Rendered images with source text:

-- -- --

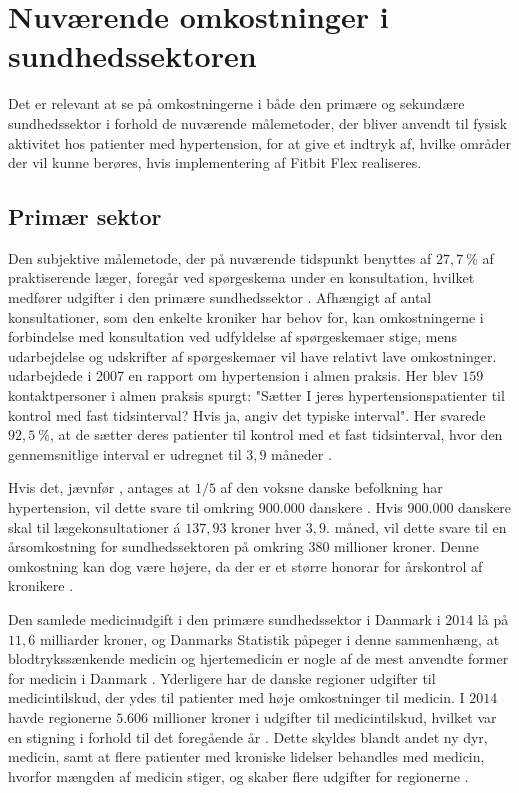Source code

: \section{Nuværende omkostninger i sundhedssektoren}
Det er relevant at se på omkostningerne i både den primære og sekundære sundhedssektor i forhold de nuværende målemetoder, der bliver anvendt til fysisk aktivitet hos patienter med hypertension, for at give et indtryk af, hvilke områder der vil kunne berøres, hvis implementering af Fitbit Flex realiseres.

\subsection{Primær sektor} \label{sec:nuv_primaer}
\label{sec:primaer_sektor_omkostninger}
Den subjektive målemetode, der på nuværende tidspunkt benyttes af $27,7~\%$ af praktiserende læger, foregår ved spørgeskema under en konsultation, hvilket medfører udgifter i den primære sundhedssektor \citep{munck2007}. Afhængigt af antal konsultationer, som den enkelte kroniker har behov for, kan omkostningerne i forbindelse med konsultation ved udfyldelse af spørgeskemaer stige, mens udarbejdelse og udskrifter af spørgeskemaer vil have relativt lave omkostninger.
\citeauthor{munck2007} udarbejdede i 2007 en rapport om hypertension i almen praksis. Her blev $159$ kontaktpersoner i almen praksis spurgt: "Sætter I jeres hypertensionspatienter til kontrol med fast tidsinterval? Hvis ja, angiv det typiske interval". Her svarede $92,5~\%$, at de sætter deres patienter til kontrol med et fast tidsinterval, hvor den gennemsnitlige interval er udregnet til $3,9$ måneder \citep{munck2007}. 

Hvis det, jævnfør \citeauthor{kronborg2008}, antages at $1/5$ af den voksne danske befolkning har hypertension, vil dette svare til omkring $900.000$ danskere \citep{folketal2016}. Hvis $900.000$ danskere skal til lægekonsultationer á $137,93$ kroner hver $3,9$. måned, vil dette svare til en årsomkostning for sundhedssektoren på omkring $380$ millioner kroner. Denne omkostning kan dog være højere, da der er et større honorar for årskontrol af kronikere \citep{honorartabel2016}. 

Den samlede medicinudgift i den primære sundhedssektor i Danmark i $2014$ lå på $11,6$ milliarder kroner, og Danmarks Statistik påpeger i denne sammenhæng, at blodtrykssænkende medicin og hjertemedicin er nogle af de mest anvendte former for medicin i Danmark \citep{dst2016}. Yderligere har de danske regioner udgifter til medicintilskud, der ydes til patienter med høje omkostninger til medicin. I $2014$ havde regionerne $5.606$ millioner kroner i udgifter til medicintilskud, hvilket var en stigning i forhold til det foregående år \citep{medicinoekonomi2015}. Dette skyldes blandt andet ny dyr, medicin, samt at flere patienter med kroniske lidelser behandles med medicin, hvorfor mængden af medicin stiger, og skaber flere udgifter for regionerne \citep{regioner2015}.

-- -- --

## Instructions for the task
Write out every line from the data above that includes "label".

## Answer to this problem
\subsection{Primær sektor} \label{sec:nuv_primaer}
\label{sec:primaer_sektor_omkostninger}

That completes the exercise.